▶ [TO DO]
In the entries below, count every line containing "Tuhan". Reply with the number alone.

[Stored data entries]
*** Begin section ***
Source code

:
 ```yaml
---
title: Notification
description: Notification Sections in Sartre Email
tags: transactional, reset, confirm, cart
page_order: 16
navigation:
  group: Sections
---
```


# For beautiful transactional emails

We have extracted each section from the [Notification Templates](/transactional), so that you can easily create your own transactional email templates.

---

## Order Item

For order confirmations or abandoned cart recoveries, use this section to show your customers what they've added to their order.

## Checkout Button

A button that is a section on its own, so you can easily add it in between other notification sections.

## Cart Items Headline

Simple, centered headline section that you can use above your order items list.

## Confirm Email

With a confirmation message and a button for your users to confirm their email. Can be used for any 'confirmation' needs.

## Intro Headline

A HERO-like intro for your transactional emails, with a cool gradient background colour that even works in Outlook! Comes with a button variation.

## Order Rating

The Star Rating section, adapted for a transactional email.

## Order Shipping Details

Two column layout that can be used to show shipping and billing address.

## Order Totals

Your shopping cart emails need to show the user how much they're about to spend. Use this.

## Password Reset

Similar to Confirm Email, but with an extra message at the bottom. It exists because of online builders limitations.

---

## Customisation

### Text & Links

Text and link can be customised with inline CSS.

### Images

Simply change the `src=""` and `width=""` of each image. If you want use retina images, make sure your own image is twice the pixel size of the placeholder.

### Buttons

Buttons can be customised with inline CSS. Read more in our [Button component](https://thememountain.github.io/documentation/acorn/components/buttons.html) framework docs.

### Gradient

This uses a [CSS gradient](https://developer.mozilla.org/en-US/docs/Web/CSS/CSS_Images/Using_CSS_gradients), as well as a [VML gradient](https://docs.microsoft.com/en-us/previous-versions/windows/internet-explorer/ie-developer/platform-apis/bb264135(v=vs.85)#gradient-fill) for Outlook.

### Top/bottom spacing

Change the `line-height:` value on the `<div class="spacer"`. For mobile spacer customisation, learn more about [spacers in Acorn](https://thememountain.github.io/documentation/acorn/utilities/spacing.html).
*** End section ***
*** Begin section ***
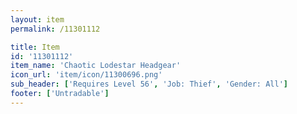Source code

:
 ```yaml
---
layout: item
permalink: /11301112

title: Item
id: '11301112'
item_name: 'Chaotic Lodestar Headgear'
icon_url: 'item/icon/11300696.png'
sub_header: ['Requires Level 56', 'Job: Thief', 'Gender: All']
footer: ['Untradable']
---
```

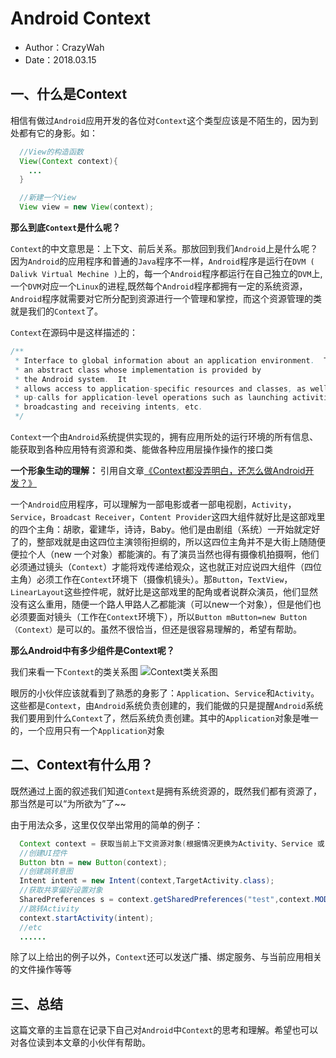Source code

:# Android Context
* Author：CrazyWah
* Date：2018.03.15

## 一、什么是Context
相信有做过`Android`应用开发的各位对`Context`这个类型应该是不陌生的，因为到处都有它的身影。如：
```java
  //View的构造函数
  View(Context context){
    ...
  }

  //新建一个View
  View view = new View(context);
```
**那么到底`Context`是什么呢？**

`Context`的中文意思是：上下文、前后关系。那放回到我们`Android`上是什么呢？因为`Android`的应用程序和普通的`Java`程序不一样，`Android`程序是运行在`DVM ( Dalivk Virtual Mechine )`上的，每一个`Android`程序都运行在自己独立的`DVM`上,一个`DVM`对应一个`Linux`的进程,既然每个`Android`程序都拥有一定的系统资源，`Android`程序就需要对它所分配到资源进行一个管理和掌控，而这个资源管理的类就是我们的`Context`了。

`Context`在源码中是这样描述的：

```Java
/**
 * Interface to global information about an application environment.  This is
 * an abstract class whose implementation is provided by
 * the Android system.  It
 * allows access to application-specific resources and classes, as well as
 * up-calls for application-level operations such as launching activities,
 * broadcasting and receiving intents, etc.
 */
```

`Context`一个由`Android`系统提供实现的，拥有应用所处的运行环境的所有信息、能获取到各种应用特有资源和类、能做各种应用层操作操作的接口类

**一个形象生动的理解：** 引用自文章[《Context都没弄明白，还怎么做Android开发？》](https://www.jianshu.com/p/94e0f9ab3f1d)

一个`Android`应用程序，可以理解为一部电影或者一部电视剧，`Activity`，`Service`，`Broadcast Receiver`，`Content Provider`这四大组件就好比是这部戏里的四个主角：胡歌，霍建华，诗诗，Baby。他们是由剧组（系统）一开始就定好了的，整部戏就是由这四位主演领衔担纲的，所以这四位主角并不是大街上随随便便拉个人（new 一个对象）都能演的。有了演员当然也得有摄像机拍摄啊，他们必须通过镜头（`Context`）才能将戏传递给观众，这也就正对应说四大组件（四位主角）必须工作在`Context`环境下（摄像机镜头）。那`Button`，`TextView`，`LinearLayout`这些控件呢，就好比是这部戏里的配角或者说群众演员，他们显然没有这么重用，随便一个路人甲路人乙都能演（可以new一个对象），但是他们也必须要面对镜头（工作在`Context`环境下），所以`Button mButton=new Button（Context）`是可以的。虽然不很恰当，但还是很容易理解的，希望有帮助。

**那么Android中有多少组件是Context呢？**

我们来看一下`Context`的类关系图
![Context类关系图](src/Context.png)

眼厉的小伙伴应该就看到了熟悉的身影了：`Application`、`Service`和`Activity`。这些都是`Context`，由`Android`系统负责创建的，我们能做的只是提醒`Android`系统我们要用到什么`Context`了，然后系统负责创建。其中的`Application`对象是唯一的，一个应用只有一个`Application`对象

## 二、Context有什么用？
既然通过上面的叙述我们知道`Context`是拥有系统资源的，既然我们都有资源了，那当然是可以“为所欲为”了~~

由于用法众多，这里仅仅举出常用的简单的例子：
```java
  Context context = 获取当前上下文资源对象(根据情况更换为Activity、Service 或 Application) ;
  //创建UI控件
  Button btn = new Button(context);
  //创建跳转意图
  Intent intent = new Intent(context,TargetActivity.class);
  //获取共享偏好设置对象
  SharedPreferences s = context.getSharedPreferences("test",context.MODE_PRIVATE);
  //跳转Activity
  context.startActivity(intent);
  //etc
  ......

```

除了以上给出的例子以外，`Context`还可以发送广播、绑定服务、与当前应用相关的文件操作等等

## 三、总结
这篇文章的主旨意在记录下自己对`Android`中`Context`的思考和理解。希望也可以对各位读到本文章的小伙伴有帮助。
*** End section ***
*** Begin section ***
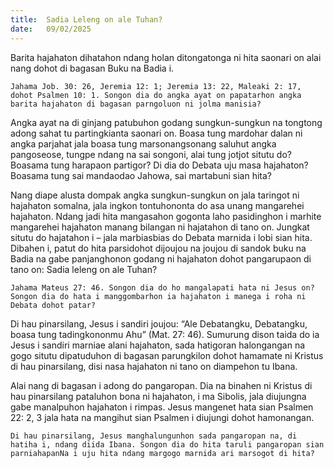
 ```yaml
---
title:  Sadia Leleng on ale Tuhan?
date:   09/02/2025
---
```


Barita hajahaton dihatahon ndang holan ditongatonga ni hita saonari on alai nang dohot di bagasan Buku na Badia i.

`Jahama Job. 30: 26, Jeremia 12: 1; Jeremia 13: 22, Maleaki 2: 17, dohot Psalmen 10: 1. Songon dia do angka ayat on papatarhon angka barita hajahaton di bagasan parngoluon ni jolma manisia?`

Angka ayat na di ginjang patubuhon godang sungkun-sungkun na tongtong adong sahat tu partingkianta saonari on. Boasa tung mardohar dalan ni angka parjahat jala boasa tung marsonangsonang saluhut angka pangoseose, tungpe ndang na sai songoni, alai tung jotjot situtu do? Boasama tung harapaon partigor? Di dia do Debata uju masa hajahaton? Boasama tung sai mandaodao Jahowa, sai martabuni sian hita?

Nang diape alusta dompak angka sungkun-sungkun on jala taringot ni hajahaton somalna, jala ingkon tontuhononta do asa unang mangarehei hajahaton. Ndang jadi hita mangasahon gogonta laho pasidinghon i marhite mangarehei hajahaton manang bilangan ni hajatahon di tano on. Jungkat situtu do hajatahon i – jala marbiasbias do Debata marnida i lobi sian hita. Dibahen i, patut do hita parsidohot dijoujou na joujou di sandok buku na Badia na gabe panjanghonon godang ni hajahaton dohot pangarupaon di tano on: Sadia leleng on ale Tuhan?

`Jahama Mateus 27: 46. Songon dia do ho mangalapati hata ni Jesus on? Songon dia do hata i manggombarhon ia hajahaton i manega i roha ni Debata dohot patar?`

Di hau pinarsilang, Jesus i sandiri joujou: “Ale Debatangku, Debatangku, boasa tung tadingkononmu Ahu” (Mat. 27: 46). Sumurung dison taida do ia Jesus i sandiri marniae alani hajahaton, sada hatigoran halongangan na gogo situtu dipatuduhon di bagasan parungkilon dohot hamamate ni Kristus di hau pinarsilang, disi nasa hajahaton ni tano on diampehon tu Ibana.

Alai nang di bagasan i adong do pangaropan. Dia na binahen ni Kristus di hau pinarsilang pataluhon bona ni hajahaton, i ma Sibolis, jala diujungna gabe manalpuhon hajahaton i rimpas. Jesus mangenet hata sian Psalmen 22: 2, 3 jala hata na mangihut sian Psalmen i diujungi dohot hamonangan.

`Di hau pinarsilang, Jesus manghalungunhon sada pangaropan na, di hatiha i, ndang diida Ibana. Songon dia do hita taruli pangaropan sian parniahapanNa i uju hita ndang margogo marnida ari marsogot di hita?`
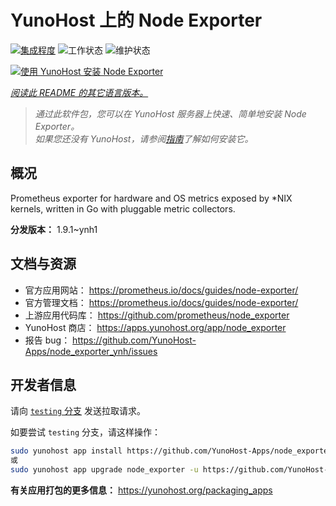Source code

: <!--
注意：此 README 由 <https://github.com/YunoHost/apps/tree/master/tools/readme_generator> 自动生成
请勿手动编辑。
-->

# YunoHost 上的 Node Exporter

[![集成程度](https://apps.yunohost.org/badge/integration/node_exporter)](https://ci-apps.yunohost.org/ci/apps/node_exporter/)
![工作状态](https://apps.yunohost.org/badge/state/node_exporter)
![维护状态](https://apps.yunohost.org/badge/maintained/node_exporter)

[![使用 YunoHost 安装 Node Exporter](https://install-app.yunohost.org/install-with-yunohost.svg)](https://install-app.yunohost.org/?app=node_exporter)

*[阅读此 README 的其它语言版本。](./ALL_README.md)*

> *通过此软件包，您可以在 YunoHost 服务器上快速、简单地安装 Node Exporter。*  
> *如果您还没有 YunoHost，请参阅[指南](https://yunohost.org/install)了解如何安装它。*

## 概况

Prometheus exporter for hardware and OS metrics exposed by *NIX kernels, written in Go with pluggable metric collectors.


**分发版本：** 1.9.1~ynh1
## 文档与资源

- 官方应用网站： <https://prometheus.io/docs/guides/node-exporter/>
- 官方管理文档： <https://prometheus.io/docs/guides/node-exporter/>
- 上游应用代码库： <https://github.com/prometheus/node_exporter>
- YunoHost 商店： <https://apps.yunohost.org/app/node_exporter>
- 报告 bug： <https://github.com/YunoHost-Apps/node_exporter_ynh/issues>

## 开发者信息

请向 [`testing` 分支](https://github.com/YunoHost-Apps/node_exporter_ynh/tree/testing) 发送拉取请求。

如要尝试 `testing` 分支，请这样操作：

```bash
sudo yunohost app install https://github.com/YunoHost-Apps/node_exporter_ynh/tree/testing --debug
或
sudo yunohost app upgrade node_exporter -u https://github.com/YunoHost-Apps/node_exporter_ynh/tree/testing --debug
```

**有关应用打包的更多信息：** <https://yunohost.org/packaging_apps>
*** End section ***
▶ [EXERCISE SOLUTION]
2